A.  L’incompétence reprochée à l’ancienne avocate des demandeurs est-elle démontrée par suffisamment d’éléments de preuve pour constituer un manquement à l’équité procédurale?

[25]  Les demandeurs font de nouveau valoir devant la Cour que le fait pour la SPR d’avoir posé des questions à l’audience au sujet du dossier de demande du bureau des visas, sans avoir préalablement informé les demandeurs qu’elle utiliserait ce dossier, constitue un manquement à l’équité procédurale. Les demandeurs reprochent à leur ancienne avocate de ne pas avoir sollicité un ajournement afin qu’elle puisse examiner le dossier du bureau des visas et préparer en conséquence le témoignage de la demanderesse principale. De plus, ils soutiennent que leur ancienne avocate a fait preuve de négligence parce qu’elle a présenté à la SAR les deux convocations – envoyées à Mme Isugi par les policiers rwandais – en vue de les faire admettre comme nouveaux éléments de preuve, sans toutefois les accompagner de la traduction exigée par les Règles de la Section d’appel des réfugiés. Enfin, ils reprochent à leur ancienne avocate de ne pas avoir présenté à la SAR des arguments détaillés expliquant en quoi les nouveaux éléments de preuve satisfaisaient aux critères énoncés au paragraphe 110(4) de la LIPR.

[26]  Tout comme le juge Henry Brown, j’estime que cette question porte sur le droit des demandeurs de faire valoir tous leurs moyens, et que la jurisprudence énonce les principes qui permettent de déterminer si l’incompétence ou la négligence d’un avocat constitue un manquement à l’équité procédurale (Srignanavel c Canada (Citoyenneté et Immigration), 2015 CF 584, aux par. 17 et 18) :

18 Se fondant sur les arrêts Shirwa c Canada (Ministre de l’Emploi et de l’Immigration) […] et R c GDB, 2000 CSC 22 [(C.S.C.)] [GDB], la Cour a déclaré, dans le jugement Brown c Canada (Ministre de la Citoyenneté et de l’Immigration), 2012 CF 1305 [(C.F.)], aux paragraphes 55 et 56, que l’incompétence ou la négligence de l’avocat ne constitue un manquement aux principes de justice naturelle que dans les circonstances extraordinaires suivantes :

[55]  La Cour suprême du Canada a déclaré dans l’arrêt GDB [...] que, pour démontrer que l’incompétence de son avocat s’est traduite par un manquement à l’équité procédurale, le demandeur doit démontrer : (1) que les actes ou les omissions de l’avocat relevaient de l’incompétence et (2) qu’une erreur judiciaire en a résulté.
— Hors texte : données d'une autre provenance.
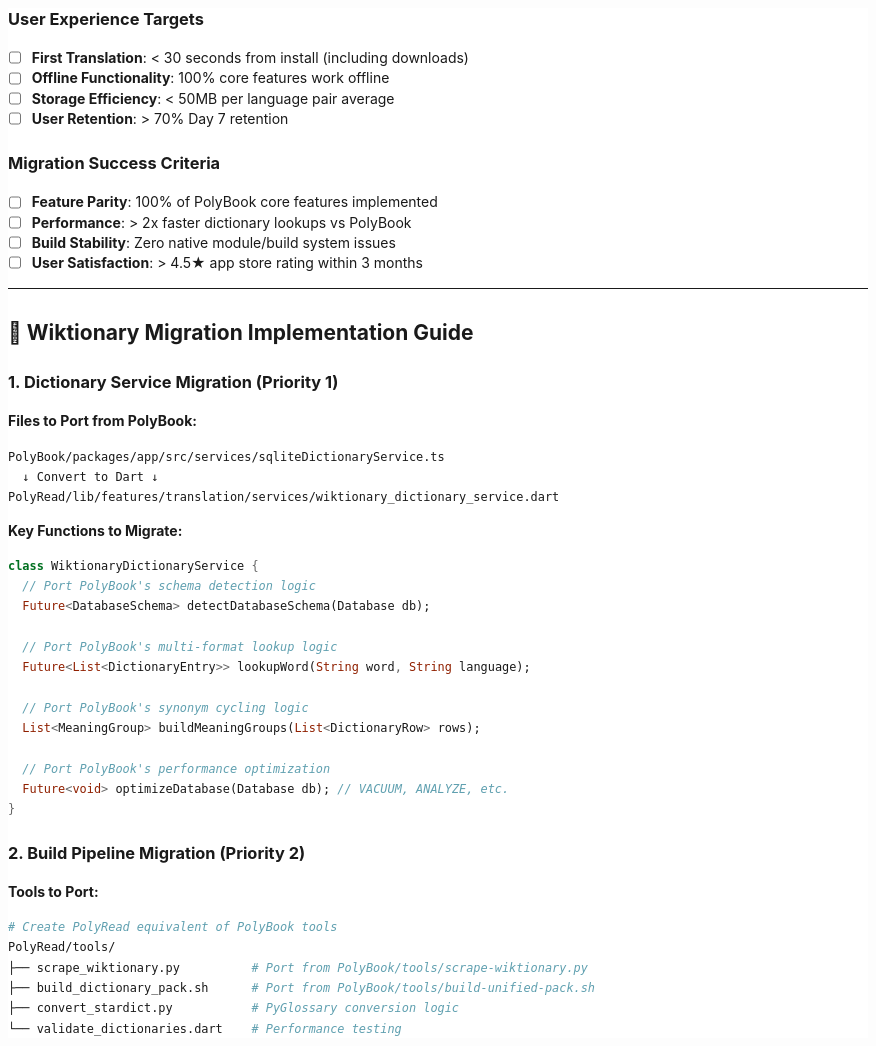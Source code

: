 ### User Experience Targets
- [ ] **First Translation**: < 30 seconds from install (including downloads)
- [ ] **Offline Functionality**: 100% core features work offline
- [ ] **Storage Efficiency**: < 50MB per language pair average
- [ ] **User Retention**: > 70% Day 7 retention

### Migration Success Criteria
- [ ] **Feature Parity**: 100% of PolyBook core features implemented
- [ ] **Performance**: > 2x faster dictionary lookups vs PolyBook
- [ ] **Build Stability**: Zero native module/build system issues
- [ ] **User Satisfaction**: > 4.5★ app store rating within 3 months

---

## 🔧 **Wiktionary Migration Implementation Guide**

### **1. Dictionary Service Migration (Priority 1)**

**Files to Port from PolyBook:**
```
PolyBook/packages/app/src/services/sqliteDictionaryService.ts
  ↓ Convert to Dart ↓
PolyRead/lib/features/translation/services/wiktionary_dictionary_service.dart
```

**Key Functions to Migrate:**
```dart
class WiktionaryDictionaryService {
  // Port PolyBook's schema detection logic
  Future<DatabaseSchema> detectDatabaseSchema(Database db);
  
  // Port PolyBook's multi-format lookup logic  
  Future<List<DictionaryEntry>> lookupWord(String word, String language);
  
  // Port PolyBook's synonym cycling logic
  List<MeaningGroup> buildMeaningGroups(List<DictionaryRow> rows);
  
  // Port PolyBook's performance optimization
  Future<void> optimizeDatabase(Database db); // VACUUM, ANALYZE, etc.
}
```

### **2. Build Pipeline Migration (Priority 2)**

**Tools to Port:**
```bash
# Create PolyRead equivalent of PolyBook tools
PolyRead/tools/
├── scrape_wiktionary.py          # Port from PolyBook/tools/scrape-wiktionary.py
├── build_dictionary_pack.sh      # Port from PolyBook/tools/build-unified-pack.sh  
├── convert_stardict.py           # PyGlossary conversion logic
└── validate_dictionaries.dart    # Performance testing
```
La Cour suprême du Canada a également confirmé qu’il incombait à l’appelant de faire la preuve des actes ou omissions qu’il reproche à son avocat et que « [l]a sagesse rétrospective n’a pas sa place dans cette appréciation ».

[56]  Dans les instances visées par la Loi sur l’immigration et la protection des réfugiés, l’incompétence de l’avocat ne constitue un manquement aux principes de justice naturelle que dans des « circonstances extraordinaires ». En ce qui concerne le volet relatif à l’examen du travail de l’avocat, son incompétence ou sa négligence doit, au minimum, être suffisamment précise et nettement appuyée par la preuve. Elle doit également être exceptionnelle et le second volet (celui relatif à l’erreur judiciaire) peut prendre plusieurs formes : le travail de l’avocat peut avoir compromis l’équité procédurale ou encore la fiabilité de l’issue du procès peut avoir été compromise. À cet égard, le demandeur doit démontrer qu’il existe une probabilité raisonnable que l’issue du procès aurait été différente n’eût été l’incompétence de son représentant.
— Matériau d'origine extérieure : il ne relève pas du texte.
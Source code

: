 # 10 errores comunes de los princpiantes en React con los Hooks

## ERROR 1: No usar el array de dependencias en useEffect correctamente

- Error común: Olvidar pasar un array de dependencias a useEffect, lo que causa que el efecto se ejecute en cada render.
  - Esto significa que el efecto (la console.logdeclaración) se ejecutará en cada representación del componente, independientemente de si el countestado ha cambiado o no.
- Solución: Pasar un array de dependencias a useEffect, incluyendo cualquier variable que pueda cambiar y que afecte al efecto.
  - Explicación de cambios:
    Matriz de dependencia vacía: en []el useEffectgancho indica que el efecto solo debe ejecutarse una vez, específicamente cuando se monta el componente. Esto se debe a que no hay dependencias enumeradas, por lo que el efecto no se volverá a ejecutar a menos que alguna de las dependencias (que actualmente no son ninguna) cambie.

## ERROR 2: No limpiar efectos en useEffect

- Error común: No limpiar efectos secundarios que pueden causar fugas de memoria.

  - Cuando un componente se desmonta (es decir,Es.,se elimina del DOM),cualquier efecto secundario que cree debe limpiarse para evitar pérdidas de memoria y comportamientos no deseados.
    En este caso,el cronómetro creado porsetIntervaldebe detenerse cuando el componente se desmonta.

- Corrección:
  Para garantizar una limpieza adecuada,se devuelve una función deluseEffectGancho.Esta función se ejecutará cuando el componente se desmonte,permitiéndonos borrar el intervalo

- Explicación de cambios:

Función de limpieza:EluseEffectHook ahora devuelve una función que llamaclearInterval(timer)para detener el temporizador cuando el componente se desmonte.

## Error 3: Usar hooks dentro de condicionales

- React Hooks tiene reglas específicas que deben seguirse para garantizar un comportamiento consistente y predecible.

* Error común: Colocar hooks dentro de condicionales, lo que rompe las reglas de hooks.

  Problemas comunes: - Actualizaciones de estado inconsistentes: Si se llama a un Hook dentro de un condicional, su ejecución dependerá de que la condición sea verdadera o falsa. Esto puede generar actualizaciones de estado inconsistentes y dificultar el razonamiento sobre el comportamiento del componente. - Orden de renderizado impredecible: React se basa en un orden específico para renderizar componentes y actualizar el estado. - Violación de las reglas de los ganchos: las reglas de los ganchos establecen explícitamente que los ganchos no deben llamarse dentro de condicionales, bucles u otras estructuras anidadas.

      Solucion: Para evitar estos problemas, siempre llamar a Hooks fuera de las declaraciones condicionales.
[27]  Le critère consiste donc à examiner si les demandeurs ont démontré l’existence d’une probabilité raisonnable que l’issue de l’affaire aurait été différente n’eût été l’incompétence ou la négligence de leur avocate. Ce critère, auquel doivent satisfaire les demandeurs qui prétendent que leur avocat a agi de manière incompétente, est rigoureux.

[28]  S’agissant du dossier du bureau des visas, l’ancienne avocate soutient qu’avant l’audience devant la SPR, elle avait informé la demanderesse de son droit d’obtenir un ajournement si la partie adverse utilisait des documents à l’audience qui ne lui avaient pas été communiqués antérieurement. Lorsque la copie du dossier du bureau des visas lui a été remise à l’audience, l’avocate a demandé à la demanderesse principale, qui connaissait le contenu de ce dossier, s’il contenait des éléments dont elle devrait se préoccuper. La demanderesse principale lui a répondu par la négative, ajoutant qu’elle savait ce que le dossier contenait et qu’elle voulait néanmoins poursuivre l’audience afin de pouvoir terminer l’instruction la journée même.
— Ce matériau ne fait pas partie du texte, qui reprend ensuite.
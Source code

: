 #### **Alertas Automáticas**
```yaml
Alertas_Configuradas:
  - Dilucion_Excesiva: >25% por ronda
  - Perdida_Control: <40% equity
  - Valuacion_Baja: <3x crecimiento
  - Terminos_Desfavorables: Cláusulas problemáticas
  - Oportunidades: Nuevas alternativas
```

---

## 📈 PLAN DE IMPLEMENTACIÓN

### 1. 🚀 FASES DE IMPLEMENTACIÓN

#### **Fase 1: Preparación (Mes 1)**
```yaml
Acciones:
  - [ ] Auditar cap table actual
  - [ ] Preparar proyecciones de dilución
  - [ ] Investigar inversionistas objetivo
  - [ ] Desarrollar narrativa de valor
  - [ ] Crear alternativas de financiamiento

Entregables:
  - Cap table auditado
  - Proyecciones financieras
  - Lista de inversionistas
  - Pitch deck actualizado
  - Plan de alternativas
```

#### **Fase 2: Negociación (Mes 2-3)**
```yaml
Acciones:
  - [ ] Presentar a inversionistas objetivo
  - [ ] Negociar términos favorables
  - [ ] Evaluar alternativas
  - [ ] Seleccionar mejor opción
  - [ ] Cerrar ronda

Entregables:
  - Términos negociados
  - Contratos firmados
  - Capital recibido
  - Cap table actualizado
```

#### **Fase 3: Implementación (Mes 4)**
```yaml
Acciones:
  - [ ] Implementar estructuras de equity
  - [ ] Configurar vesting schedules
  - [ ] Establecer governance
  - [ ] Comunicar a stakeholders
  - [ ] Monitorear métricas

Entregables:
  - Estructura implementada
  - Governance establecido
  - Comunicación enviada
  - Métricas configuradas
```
[29]  L’ancienne avocate de Mme Isugi soutient, par conséquent, qu’elle a exercé son jugement professionnel de manière raisonnable en choisissant de ne pas demander un ajournement, vu qu’avant l’audience elle avait informé son ancienne cliente des options à sa disposition.

[30]  À mon avis, l’appréciation de l’incompétence de l’avocate exige un examen rétrospectif des circonstances. Le dossier du bureau des visas avait été envoyé à l’avocate avant l’audience devant la SPR, mais en raison d’une erreur dans le code postal, il n’est jamais parvenu à son bureau. On ne peut lui reprocher de ne pas l’avoir reçu. Les affaires contentieuses comportent leur lot d’imprévus et de surprises auxquels les avocats réagissent en exerçant leur jugement. Il est impossible de critiquer la manière dont l’ancienne avocate de Mme Isugi a exercé son jugement durant l’audience devant la SPR (en définitive, la SPR s’est fondée sur la date de l’attestation de service et sur le fait que la demanderesse a déposé la demande de visa pour ses enfants à une date différente de la sienne pour mettre en doute sa crédibilité). Les demandeurs n’ont pas voulu que l’audience devant la SPR soit reportée et ils avaient le droit de prendre cette décision. Par conséquent, j’estime que l’ancienne avocate de Mme Isugi n’a pas commis de faute en décidant d’agir, devant la SPR, de manière à honorer leur décision.

[31]  Cependant, je ne vois pas du même œil le fait que l’avocate a déposé deux convocations non traduites provenant des autorités rwandaises, et le fait qu’elle n’a pas présenté d’observations exposant les raisons pour lesquelles les courriels concernant la demande de visa de la demanderesse principale et celle de ses enfants étaient des éléments de preuve qu’elle n’aurait pas normalement présentés, dans les circonstances, au moment de l’audience devant la SPR.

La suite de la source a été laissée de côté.